> [Problem statement] Your output should be the complete listing, word for word, with no pictures in it.

- Opening Delimiter -

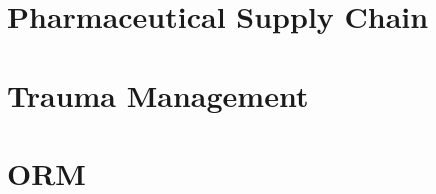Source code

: \documentclass[12pt,a4paper,openright,twoside]{book}
\begin{document}
\chapter{Pharmaceutical Supply Chain}
\label{chap:val:irst}



\chapter{Trauma Management}
\label{chap:val:trauma}






\chapter{\acl{ORM}}
\label{chap:val:orm}



\label{chap:conclusion}





\backmatter



\end{document}
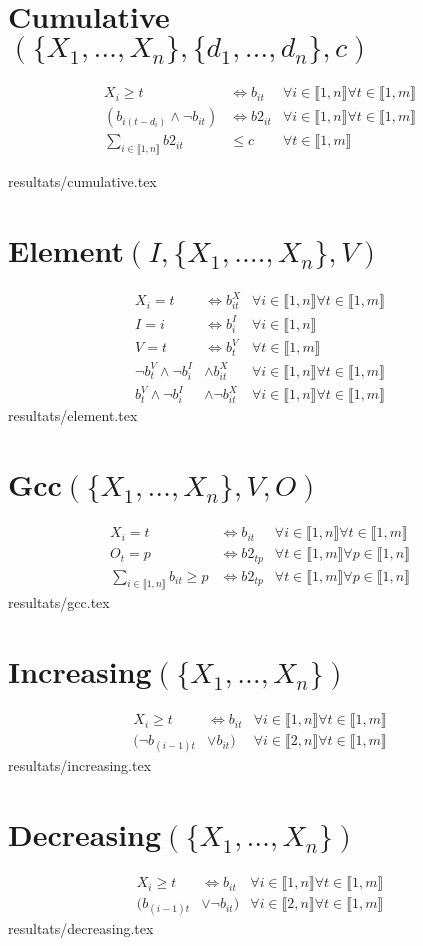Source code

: \documentclass{article}
\newcommand{\cumul}{Cumulative$(\{X_1,\ldots,X_n\},\{d_1,\ldots,d_n\},c)~$}
\newcommand{\increasing}{Increasing$(\{X_1,\ldots,X_n\})~$}
\newcommand{\decreasing}{Decreasing$(\{X_1,\ldots,X_n\})~$}
\newcommand{\gcc}{Gcc$(\{X_1,\ldots,X_n\},V,O)~$}
\newcommand{\element}{Element$(I,\{X_1,.\ldots,X_n\},V)~$}
\newcommand{\I}{i\in\llbracket1,n\rrbracket}
\newcommand{\T}{t\in\llbracket1,m\rrbracket}
\newcommand{\PP}{p\in\llbracket1,n\rrbracket}
\newcommand{\fai}{\forall\I}
\newcommand{\fat}{\forall\T}
\newcommand{\fap}{\forall\PP}
\newcommand{\fit}{\fai\fat}
\begin{document}
\section{\cumul}
\begin{align*}
    X_i \geq t & \iff b_{it}&\fit\\
    (b_{i(t-d_i)} \wedge \neg b_{it}) & \iff b2_{it}&\fit\\
    \sum_{\I} b2_{it} & \leq c & \fat
\end{align*}
\begin{tiny}
{resultats/cumulative.tex}
\end{tiny}
\section{\element}
\begin{align*}
    X_i=t &\iff b_{it}^X&\fit\\
    I=i &\iff b_i^I&\fai\\
    V=t &\iff b_t^V&\fat\\
    \neg b_t^V\wedge \neg b_i^I & \wedge b_{it}^X &\fit\\
    b_t^V\wedge \neg b_i^I & \wedge \neg b_{it}^X &\fit
\end{align*}
{resultats/element.tex}
\section{\gcc}
\begin{align*}
    X_i=t &\iff b_{it}&\fit\\
    O_t=p &\iff b2_{tp}&\fat\fap\\
    \sum_{\I}b_{it} \geq p&\iff b2_{tp}&\fat\fap
\end{align*}
{resultats/gcc.tex}
\section{\increasing}
\begin{align*}
    X_i \geq t & \iff b_{it}&\fit\\
    (\neg b_{(i-1)t} & \vee b_{it})&\forall i\in\llbracket2,n\rrbracket\fat 
\end{align*}
{resultats/increasing.tex}
\section{\decreasing}
\begin{align*}
    X_i \geq t & \iff b_{it}&\fit\\
    (b_{(i-1)t} & \vee \neg b_{it})&\forall i\in\llbracket2,n\rrbracket\fat 
\end{align*}
{resultats/decreasing.tex}
\end{document}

- Closing Delimiter -

> [Answer]
Source code

: \documentclass[12pt,a4paper,openright,twoside]{book}
\begin{document}
\chapter{Pharmaceutical Supply Chain}
\label{chap:val:irst}



\chapter{Trauma Management}
\label{chap:val:trauma}






\chapter{\acl{ORM}}
\label{chap:val:orm}



\label{chap:conclusion}





\backmatter



\end{document}
Source code

: \documentclass{article}
\newcommand{\cumul}{Cumulative$(\{X_1,\ldots,X_n\},\{d_1,\ldots,d_n\},c)~$}
\newcommand{\increasing}{Increasing$(\{X_1,\ldots,X_n\})~$}
\newcommand{\decreasing}{Decreasing$(\{X_1,\ldots,X_n\})~$}
\newcommand{\gcc}{Gcc$(\{X_1,\ldots,X_n\},V,O)~$}
\newcommand{\element}{Element$(I,\{X_1,.\ldots,X_n\},V)~$}
\newcommand{\I}{i\in\llbracket1,n\rrbracket}
\newcommand{\T}{t\in\llbracket1,m\rrbracket}
\newcommand{\PP}{p\in\llbracket1,n\rrbracket}
\newcommand{\fai}{\forall\I}
\newcommand{\fat}{\forall\T}
\newcommand{\fap}{\forall\PP}
\newcommand{\fit}{\fai\fat}
\begin{document}
\section{\cumul}
\begin{align*}
    X_i \geq t & \iff b_{it}&\fit\\
    (b_{i(t-d_i)} \wedge \neg b_{it}) & \iff b2_{it}&\fit\\
    \sum_{\I} b2_{it} & \leq c & \fat
\end{align*}
\begin{tiny}
{resultats/cumulative.tex}
\end{tiny}
\section{\element}
\begin{align*}
    X_i=t &\iff b_{it}^X&\fit\\
    I=i &\iff b_i^I&\fai\\
    V=t &\iff b_t^V&\fat\\
    \neg b_t^V\wedge \neg b_i^I & \wedge b_{it}^X &\fit\\
    b_t^V\wedge \neg b_i^I & \wedge \neg b_{it}^X &\fit
\end{align*}
{resultats/element.tex}
\section{\gcc}
\begin{align*}
    X_i=t &\iff b_{it}&\fit\\
    O_t=p &\iff b2_{tp}&\fat\fap\\
    \sum_{\I}b_{it} \geq p&\iff b2_{tp}&\fat\fap
\end{align*}
{resultats/gcc.tex}
\section{\increasing}
\begin{align*}
    X_i \geq t & \iff b_{it}&\fit\\
    (\neg b_{(i-1)t} & \vee b_{it})&\forall i\in\llbracket2,n\rrbracket\fat 
\end{align*}
{resultats/increasing.tex}
\section{\decreasing}
\begin{align*}
    X_i \geq t & \iff b_{it}&\fit\\
    (b_{(i-1)t} & \vee \neg b_{it})&\forall i\in\llbracket2,n\rrbracket\fat 
\end{align*}
{resultats/decreasing.tex}
\end{document}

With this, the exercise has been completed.